Trading period ushers in upheaval

Published Wednesday December 17th, 2008
B12

Spencer Jezegou is no stranger to the Quebec Major Junior Hockey League's holiday trading period.

While the 20-year-old captain of the Acadie-Bathurst Titan has never been traded, Jezegou is in his third season with the team and has watched teammates come and go at this time of year. With the final trading period of the season set to open following Friday's action, plenty of trade rumours involving players throughout the league have been swirling, and the Titan are no exception.

Jezegou said it is just one of those things you have to learn to deal with.

"Obviously there is going to be rumours, you can't stop that, but it shouldn't really affect the way you play," he said. "If something is going to happen it is going to happen either way, so you just try and put it in the back of your mind."

Jezegou has been mentioned in trade rumours himself this year, along with the team's other overage players: Tomy Joly, Drew Paris and Maxime Frechette. Each team is only allowed to have three 20-year-olds on their team and with Frechette, who had shoulder surgery last summer, ready to return to action the club will have to either trade him or deal another overage player to make room for the defenceman. As team captain, in addition to dealing with rumours involving his own status, the veteran has also been trying to help Acadie-Bathurst's younger players deal with the stress that comes along with trade time.

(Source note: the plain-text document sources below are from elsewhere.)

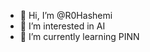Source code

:- 👋 Hi, I’m @R0Hashemi
- 👀 I’m interested in AI
- 🌱 I’m currently learning PINN

<!---
R0Hashemi/R0Hashemi is a ✨ special ✨ repository because its `README.md` (this file) appears on your GitHub profile.
You can click the Preview link to take a look at your changes.
--->
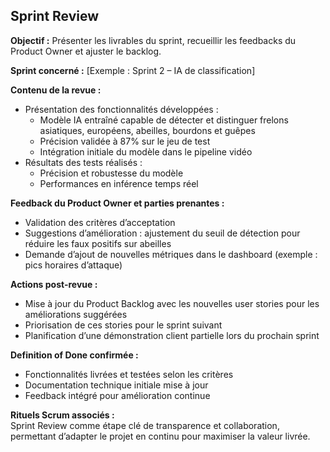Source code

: ## Sprint Review  

**Objectif :** Présenter les livrables du sprint, recueillir les feedbacks du Product Owner et ajuster le backlog.  

**Sprint concerné :** [Exemple : Sprint 2 – IA de classification]  

**Contenu de la revue :**  
- Présentation des fonctionnalités développées :  
  - Modèle IA entraîné capable de détecter et distinguer frelons asiatiques, européens, abeilles, bourdons et guêpes  
  - Précision validée à 87% sur le jeu de test  
  - Intégration initiale du modèle dans le pipeline vidéo  
- Résultats des tests réalisés :  
  - Précision et robustesse du modèle  
  - Performances en inférence temps réel  

**Feedback du Product Owner et parties prenantes :**  
- Validation des critères d’acceptation  
- Suggestions d’amélioration : ajustement du seuil de détection pour réduire les faux positifs sur abeilles  
- Demande d’ajout de nouvelles métriques dans le dashboard (exemple : pics horaires d’attaque)  

**Actions post-revue :**  
- Mise à jour du Product Backlog avec les nouvelles user stories pour les améliorations suggérées  
- Priorisation de ces stories pour le sprint suivant  
- Planification d’une démonstration client partielle lors du prochain sprint  

**Definition of Done confirmée :**  
- Fonctionnalités livrées et testées selon les critères  
- Documentation technique initiale mise à jour  
- Feedback intégré pour amélioration continue  

**Rituels Scrum associés :**  
Sprint Review comme étape clé de transparence et collaboration, permettant d’adapter le projet en continu pour maximiser la valeur livrée. 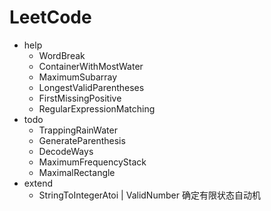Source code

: # LeetCode
- help
  - WordBreak
  - ContainerWithMostWater
  - MaximumSubarray
  - LongestValidParentheses
  - FirstMissingPositive
  - RegularExpressionMatching
- todo
  - TrappingRainWater
  - GenerateParenthesis
  - DecodeWays
  - MaximumFrequencyStack
  - MaximalRectangle
- extend
  - StringToIntegerAtoi | ValidNumber 确定有限状态自动机
  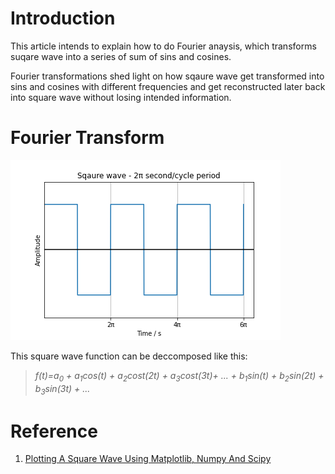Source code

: # Introduction

This article intends to explain how to do Fourier anaysis, which transforms suqare wave into a series of sum of sins and cosines. 

Fourier transformations shed light on how sqaure wave get transformed into sins and cosines with different frequencies and get reconstructed later back into square wave without losing intended information.


# Fourier Transform

![square wave](./square_wave.png)

This square wave function can be deccomposed like this:

> *f(t)=a<sub>0</sub> + a<sub>1</sub>cos(t) + a<sub>2</sub>cost(2t) + a<sub>3</sub>cost(3t)+ ...*
> *+ b<sub>1</sub>sin(t) + b<sub>2</sub>sin(2t) + b<sub>3</sub>sin(3t) + ...*



# Reference

1. [Plotting A Square Wave Using Matplotlib, Numpy And Scipy](https://pythontic.com/visualization/waveforms/squarewave)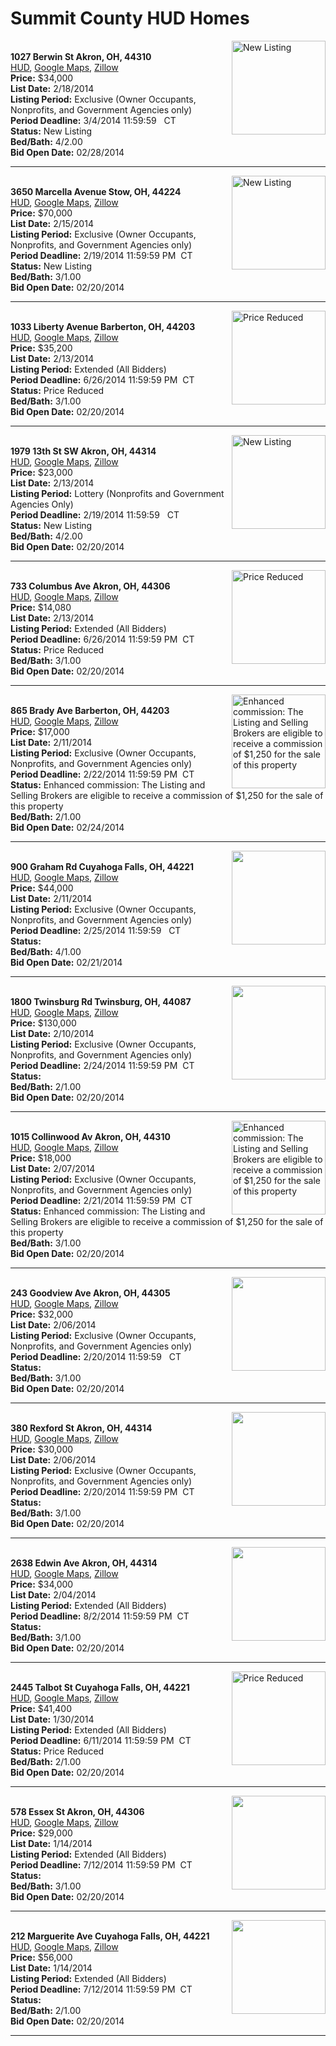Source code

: # Summit County HUD Homes

[<img alt="New Listing" src="https://www.hudhomestore.com/pages/ImageShow.aspx?Case=412-573026" align="right" style="height:150px;">](http://www.hudhomestore.com/Listing/PropertyDetails.aspx?caseNumber=412-573026)  
**1027 Berwin St Akron, OH, 44310**  
[HUD](http://www.hudhomestore.com/Listing/PropertyDetails.aspx?caseNumber=412-573026), [Google Maps](http://maps.google.com/maps?q=1027+Berwin+St+Akron%2C+OH%2C+44310), [Zillow](http://www.zillow.com/homes/1027+Berwin+St+Akron%2C+OH%2C+44310/)  
**Price:** $34,000  
**List Date:** 2/18/2014  
**Listing Period:** Exclusive (Owner Occupants, Nonprofits, and Government Agencies only)  
**Period Deadline:** 3/4/2014 11:59:59   CT  
**Status:** New Listing  
**Bed/Bath:** 4/2.00  
**Bid Open Date:** 02/28/2014

***

[<img alt="New Listing" src="https://www.hudhomestore.com/pages/ImageShow.aspx?Case=412-572524" align="right" style="height:150px;">](http://www.hudhomestore.com/Listing/PropertyDetails.aspx?caseNumber=412-572524)  
**3650 Marcella Avenue Stow, OH, 44224**  
[HUD](http://www.hudhomestore.com/Listing/PropertyDetails.aspx?caseNumber=412-572524), [Google Maps](http://maps.google.com/maps?q=3650+Marcella+Avenue+Stow%2C+OH%2C+44224), [Zillow](http://www.zillow.com/homes/3650+Marcella+Avenue+Stow%2C+OH%2C+44224/)  
**Price:** $70,000  
**List Date:** 2/15/2014  
**Listing Period:** Exclusive (Owner Occupants, Nonprofits, and Government Agencies only)  
**Period Deadline:** 2/19/2014 11:59:59 PM  CT  
**Status:** New Listing  
**Bed/Bath:** 3/1.00  
**Bid Open Date:** 02/20/2014

***

[<img alt="Price Reduced" src="https://www.hudhomestore.com/pages/ImageShow.aspx?Case=412-558440" align="right" style="height:150px;">](http://www.hudhomestore.com/Listing/PropertyDetails.aspx?caseNumber=412-558440)  
**1033 Liberty Avenue Barberton, OH, 44203**  
[HUD](http://www.hudhomestore.com/Listing/PropertyDetails.aspx?caseNumber=412-558440), [Google Maps](http://maps.google.com/maps?q=1033+Liberty+Avenue+Barberton%2C+OH%2C+44203), [Zillow](http://www.zillow.com/homes/1033+Liberty+Avenue+Barberton%2C+OH%2C+44203/)  
**Price:** $35,200  
**List Date:** 2/13/2014  
**Listing Period:** Extended (All Bidders)  
**Period Deadline:** 6/26/2014 11:59:59 PM  CT  
**Status:** Price Reduced  
**Bed/Bath:** 3/1.00  
**Bid Open Date:** 02/20/2014

***

[<img alt="New Listing" src="https://www.hudhomestore.com/pages/ImageShow.aspx?Case=412-499011" align="right" style="height:150px;">](http://www.hudhomestore.com/Listing/PropertyDetails.aspx?caseNumber=412-499011)  
**1979 13th St SW Akron, OH, 44314**  
[HUD](http://www.hudhomestore.com/Listing/PropertyDetails.aspx?caseNumber=412-499011), [Google Maps](http://maps.google.com/maps?q=1979+13th+St+SW+Akron%2C+OH%2C+44314), [Zillow](http://www.zillow.com/homes/1979+13th+St+SW+Akron%2C+OH%2C+44314/)  
**Price:** $23,000  
**List Date:** 2/13/2014  
**Listing Period:** Lottery (Nonprofits and Government Agencies Only)  
**Period Deadline:** 2/19/2014 11:59:59   CT  
**Status:** New Listing  
**Bed/Bath:** 4/2.00  
**Bid Open Date:** 02/20/2014

***

[<img alt="Price Reduced" src="https://www.hudhomestore.com/pages/ImageShow.aspx?Case=412-442922" align="right" style="height:150px;">](http://www.hudhomestore.com/Listing/PropertyDetails.aspx?caseNumber=412-442922)  
**733 Columbus Ave Akron, OH, 44306**  
[HUD](http://www.hudhomestore.com/Listing/PropertyDetails.aspx?caseNumber=412-442922), [Google Maps](http://maps.google.com/maps?q=733+Columbus+Ave+Akron%2C+OH%2C+44306), [Zillow](http://www.zillow.com/homes/733+Columbus+Ave+Akron%2C+OH%2C+44306/)  
**Price:** $14,080  
**List Date:** 2/13/2014  
**Listing Period:** Extended (All Bidders)  
**Period Deadline:** 6/26/2014 11:59:59 PM  CT  
**Status:** Price Reduced  
**Bed/Bath:** 3/1.00  
**Bid Open Date:** 02/20/2014

***

[<img alt="Enhanced commission: The Listing and Selling Brokers are eligible to receive a commission of $1,250 for the sale of this property" src="https://www.hudhomestore.com/pages/ImageShow.aspx?Case=412-559853" align="right" style="height:150px;">](http://www.hudhomestore.com/Listing/PropertyDetails.aspx?caseNumber=412-559853)  
**865 Brady Ave Barberton, OH, 44203**  
[HUD](http://www.hudhomestore.com/Listing/PropertyDetails.aspx?caseNumber=412-559853), [Google Maps](http://maps.google.com/maps?q=865+Brady+Ave+Barberton%2C+OH%2C+44203), [Zillow](http://www.zillow.com/homes/865+Brady+Ave+Barberton%2C+OH%2C+44203/)  
**Price:** $17,000  
**List Date:** 2/11/2014  
**Listing Period:** Exclusive (Owner Occupants, Nonprofits, and Government Agencies only)  
**Period Deadline:** 2/22/2014 11:59:59 PM  CT  
**Status:** Enhanced commission: The Listing and Selling Brokers are eligible to receive a commission of $1,250 for the sale of this property  
**Bed/Bath:** 2/1.00  
**Bid Open Date:** 02/24/2014

***

[<img alt="" src="https://www.hudhomestore.com/pages/ImageShow.aspx?Case=412-546494" align="right" style="height:150px;">](http://www.hudhomestore.com/Listing/PropertyDetails.aspx?caseNumber=412-546494)  
**900 Graham Rd Cuyahoga Falls, OH, 44221**  
[HUD](http://www.hudhomestore.com/Listing/PropertyDetails.aspx?caseNumber=412-546494), [Google Maps](http://maps.google.com/maps?q=900+Graham+Rd+Cuyahoga+Falls%2C+OH%2C+44221), [Zillow](http://www.zillow.com/homes/900+Graham+Rd+Cuyahoga+Falls%2C+OH%2C+44221/)  
**Price:** $44,000  
**List Date:** 2/11/2014  
**Listing Period:** Exclusive (Owner Occupants, Nonprofits, and Government Agencies only)  
**Period Deadline:** 2/25/2014 11:59:59   CT  
**Status:**   
**Bed/Bath:** 4/1.00  
**Bid Open Date:** 02/21/2014

***

[<img alt="" src="https://www.hudhomestore.com/pages/ImageShow.aspx?Case=412-555151" align="right" style="height:150px;">](http://www.hudhomestore.com/Listing/PropertyDetails.aspx?caseNumber=412-555151)  
**1800 Twinsburg Rd Twinsburg, OH, 44087**  
[HUD](http://www.hudhomestore.com/Listing/PropertyDetails.aspx?caseNumber=412-555151), [Google Maps](http://maps.google.com/maps?q=1800+Twinsburg+Rd+Twinsburg%2C+OH%2C+44087), [Zillow](http://www.zillow.com/homes/1800+Twinsburg+Rd+Twinsburg%2C+OH%2C+44087/)  
**Price:** $130,000  
**List Date:** 2/10/2014  
**Listing Period:** Exclusive (Owner Occupants, Nonprofits, and Government Agencies only)  
**Period Deadline:** 2/24/2014 11:59:59 PM  CT  
**Status:**   
**Bed/Bath:** 2/1.00  
**Bid Open Date:** 02/20/2014

***

[<img alt="Enhanced commission: The Listing and Selling Brokers are eligible to receive a commission of $1,250 for the sale of this property" src="https://www.hudhomestore.com/pages/ImageShow.aspx?Case=412-546478" align="right" style="height:150px;">](http://www.hudhomestore.com/Listing/PropertyDetails.aspx?caseNumber=412-546478)  
**1015 Collinwood Av Akron, OH, 44310**  
[HUD](http://www.hudhomestore.com/Listing/PropertyDetails.aspx?caseNumber=412-546478), [Google Maps](http://maps.google.com/maps?q=1015+Collinwood+Av+Akron%2C+OH%2C+44310), [Zillow](http://www.zillow.com/homes/1015+Collinwood+Av+Akron%2C+OH%2C+44310/)  
**Price:** $18,000  
**List Date:** 2/07/2014  
**Listing Period:** Exclusive (Owner Occupants, Nonprofits, and Government Agencies only)  
**Period Deadline:** 2/21/2014 11:59:59 PM  CT  
**Status:** Enhanced commission: The Listing and Selling Brokers are eligible to receive a commission of $1,250 for the sale of this property  
**Bed/Bath:** 3/1.00  
**Bid Open Date:** 02/20/2014

***

[<img alt="" src="https://www.hudhomestore.com/pages/ImageShow.aspx?Case=412-562681" align="right" style="height:150px;">](http://www.hudhomestore.com/Listing/PropertyDetails.aspx?caseNumber=412-562681)  
**243 Goodview Ave Akron, OH, 44305**  
[HUD](http://www.hudhomestore.com/Listing/PropertyDetails.aspx?caseNumber=412-562681), [Google Maps](http://maps.google.com/maps?q=243+Goodview+Ave+Akron%2C+OH%2C+44305), [Zillow](http://www.zillow.com/homes/243+Goodview+Ave+Akron%2C+OH%2C+44305/)  
**Price:** $32,000  
**List Date:** 2/06/2014  
**Listing Period:** Exclusive (Owner Occupants, Nonprofits, and Government Agencies only)  
**Period Deadline:** 2/20/2014 11:59:59   CT  
**Status:**   
**Bed/Bath:** 3/1.00  
**Bid Open Date:** 02/20/2014

***

[<img alt="" src="https://www.hudhomestore.com/pages/ImageShow.aspx?Case=412-384212" align="right" style="height:150px;">](http://www.hudhomestore.com/Listing/PropertyDetails.aspx?caseNumber=412-384212)  
**380 Rexford St Akron, OH, 44314**  
[HUD](http://www.hudhomestore.com/Listing/PropertyDetails.aspx?caseNumber=412-384212), [Google Maps](http://maps.google.com/maps?q=380+Rexford+St+Akron%2C+OH%2C+44314), [Zillow](http://www.zillow.com/homes/380+Rexford+St+Akron%2C+OH%2C+44314/)  
**Price:** $30,000  
**List Date:** 2/06/2014  
**Listing Period:** Exclusive (Owner Occupants, Nonprofits, and Government Agencies only)  
**Period Deadline:** 2/20/2014 11:59:59 PM  CT  
**Status:**   
**Bed/Bath:** 3/1.00  
**Bid Open Date:** 02/20/2014

***

[<img alt="" src="https://www.hudhomestore.com/pages/ImageShow.aspx?Case=412-543101" align="right" style="height:150px;">](http://www.hudhomestore.com/Listing/PropertyDetails.aspx?caseNumber=412-543101)  
**2638 Edwin Ave Akron, OH, 44314**  
[HUD](http://www.hudhomestore.com/Listing/PropertyDetails.aspx?caseNumber=412-543101), [Google Maps](http://maps.google.com/maps?q=2638+Edwin+Ave+Akron%2C+OH%2C+44314), [Zillow](http://www.zillow.com/homes/2638+Edwin+Ave+Akron%2C+OH%2C+44314/)  
**Price:** $34,000  
**List Date:** 2/04/2014  
**Listing Period:** Extended (All Bidders)  
**Period Deadline:** 8/2/2014 11:59:59 PM  CT  
**Status:**   
**Bed/Bath:** 3/1.00  
**Bid Open Date:** 02/20/2014

***

[<img alt="Price Reduced" src="https://www.hudhomestore.com/pages/ImageShow.aspx?Case=412-568622" align="right" style="height:150px;">](http://www.hudhomestore.com/Listing/PropertyDetails.aspx?caseNumber=412-568622)  
**2445 Talbot St Cuyahoga Falls, OH, 44221**  
[HUD](http://www.hudhomestore.com/Listing/PropertyDetails.aspx?caseNumber=412-568622), [Google Maps](http://maps.google.com/maps?q=2445+Talbot+St+Cuyahoga+Falls%2C+OH%2C+44221), [Zillow](http://www.zillow.com/homes/2445+Talbot+St+Cuyahoga+Falls%2C+OH%2C+44221/)  
**Price:** $41,400  
**List Date:** 1/30/2014  
**Listing Period:** Extended (All Bidders)  
**Period Deadline:** 6/11/2014 11:59:59 PM  CT  
**Status:** Price Reduced  
**Bed/Bath:** 2/1.00  
**Bid Open Date:** 02/20/2014

***

[<img alt="" src="https://www.hudhomestore.com/pages/ImageShow.aspx?Case=412-554014" align="right" style="height:150px;">](http://www.hudhomestore.com/Listing/PropertyDetails.aspx?caseNumber=412-554014)  
**578 Essex St Akron, OH, 44306**  
[HUD](http://www.hudhomestore.com/Listing/PropertyDetails.aspx?caseNumber=412-554014), [Google Maps](http://maps.google.com/maps?q=578+Essex+St+Akron%2C+OH%2C+44306), [Zillow](http://www.zillow.com/homes/578+Essex+St+Akron%2C+OH%2C+44306/)  
**Price:** $29,000  
**List Date:** 1/14/2014  
**Listing Period:** Extended (All Bidders)  
**Period Deadline:** 7/12/2014 11:59:59 PM  CT  
**Status:**   
**Bed/Bath:** 3/1.00  
**Bid Open Date:** 02/20/2014

***

[<img alt="" src="https://www.hudhomestore.com/pages/ImageShow.aspx?Case=412-407133" align="right" style="height:150px;">](http://www.hudhomestore.com/Listing/PropertyDetails.aspx?caseNumber=412-407133)  
**212 Marguerite Ave Cuyahoga Falls, OH, 44221**  
[HUD](http://www.hudhomestore.com/Listing/PropertyDetails.aspx?caseNumber=412-407133), [Google Maps](http://maps.google.com/maps?q=212+Marguerite+Ave+Cuyahoga+Falls%2C+OH%2C+44221), [Zillow](http://www.zillow.com/homes/212+Marguerite+Ave+Cuyahoga+Falls%2C+OH%2C+44221/)  
**Price:** $56,000  
**List Date:** 1/14/2014  
**Listing Period:** Extended (All Bidders)  
**Period Deadline:** 7/12/2014 11:59:59 PM  CT  
**Status:**   
**Bed/Bath:** 2/1.00  
**Bid Open Date:** 02/20/2014

***

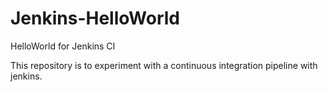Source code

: # Jenkins-HelloWorld
HelloWorld for Jenkins CI

This repository is to experiment with a continuous integration pipeline with jenkins.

"With different guys you have to approach it differently," he said. "For some of the young guys this is probably the first trading period that they've been through and they'll realize that changes do happen, sometimes for better, sometimes for worse. If guys talk to you about rumours that they've heard about them you've just got to try to tell them to put it away. Either way things will work out."

Despite the obvious need to move a 20-year-old, Titan general manager Sylvain Couturier is taking a wait and see approach to the holiday trading period. Couturier said things are much different on the trade front this year than in seasons past.

"In the past, the gap between the top teams and the middle of the pack was not that big and there were six for seven teams making a run," he explained. "There were a lot of teams that thought they had a chance, but this year it seems like it is a race between four teams and the rest are far behind. So it is a different situation I think, and we'll see what happens."